## EXERCISE DETAILS
Lines before the one containing "We will do so in parts." are to be left out; that line and every line after it, through the last line below, are to be reproduced exactly.

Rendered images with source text

--*--

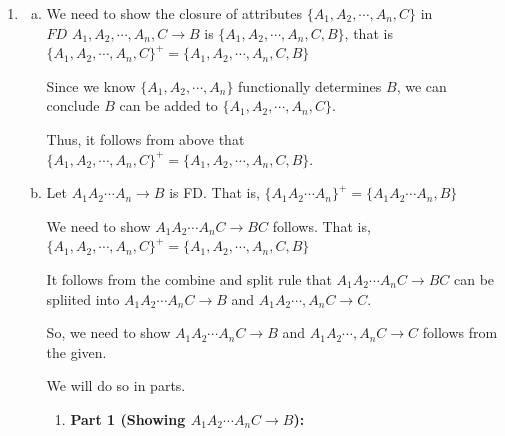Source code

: \documentclass[12pt]{article}
\begin{document}
\begin{enumerate}[1.]
\begin{enumerate}[i)]
\begin{enumerate}[a)]
        \end{enumerate}

    \end{enumerate}

    \item

        \begin{enumerate}[a)]
            \item

            We need to show the closure of attributes $\{A_1,A_2,\cdots,A_n,C\}$ in
            \\ $FD$ $A_1,A_2,\cdots,A_n,C \to B$ is $\{A_1,A_2,\cdots,A_n,C,B\}$, that is
            $\{A_1,A_2,\cdots,A_n,C\}^+ = \{A_1,A_2,\cdots,A_n,C,B\}$

            \bigskip

            Since we know $\{A_1,A_2,\cdots,A_n\}$ functionally determines $B$,
            we can conclude $B$ can be added to $\{A_1,A_2,\cdots,A_n,C\}$.

            \bigskip

            Thus, it follows from above that $\{A_1,A_2,\cdots,A_n,C\}^+ = \{A_1,A_2,\cdots,A_n,C,B\}$.

            \item

            Let $A_1A_2\cdots A_n \to B$ is FD. That is, $\{A_1A_2\cdots A_n\}^+ = \{A_1A_2\cdots A_n, B\}$

            \bigskip

            We need to show $A_1A_2 \cdots A_nC \to BC$ follows. That is,
            $\{A_1,A_2,\cdots,A_n,C\}^+ = \{A_1,A_2,\cdots,A_n,C,B\}$

            \bigskip

            It follows from the combine and split rule that $A_1A_2\cdots A_n C \to BC$
            can be spliited into $A_1A_2\cdots A_nC \to B$ and $A_1A_2\cdots,A_nC \to C$.

            \bigskip

            So, we need to show $A_1A_2\cdots A_nC \to B$ and $A_1A_2\cdots,A_nC \to C$ follows
            from the given.

            \bigskip

            We will do so in parts.

            \bigskip

            \begin{enumerate}[1.]
                \item \textbf{Part 1 (Showing $A_1A_2\cdots A_nC \to B$):}


\end{enumerate}
\end{enumerate}
\end{enumerate}
\end{document}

--*--

## RESULT FOR THIS EXERCISE
            We will do so in parts.

            \bigskip

            \begin{enumerate}[1.]
                \item \textbf{Part 1 (Showing $A_1A_2\cdots A_nC \to B$):}


\end{enumerate}
\end{enumerate}
\end{enumerate}
\end{document}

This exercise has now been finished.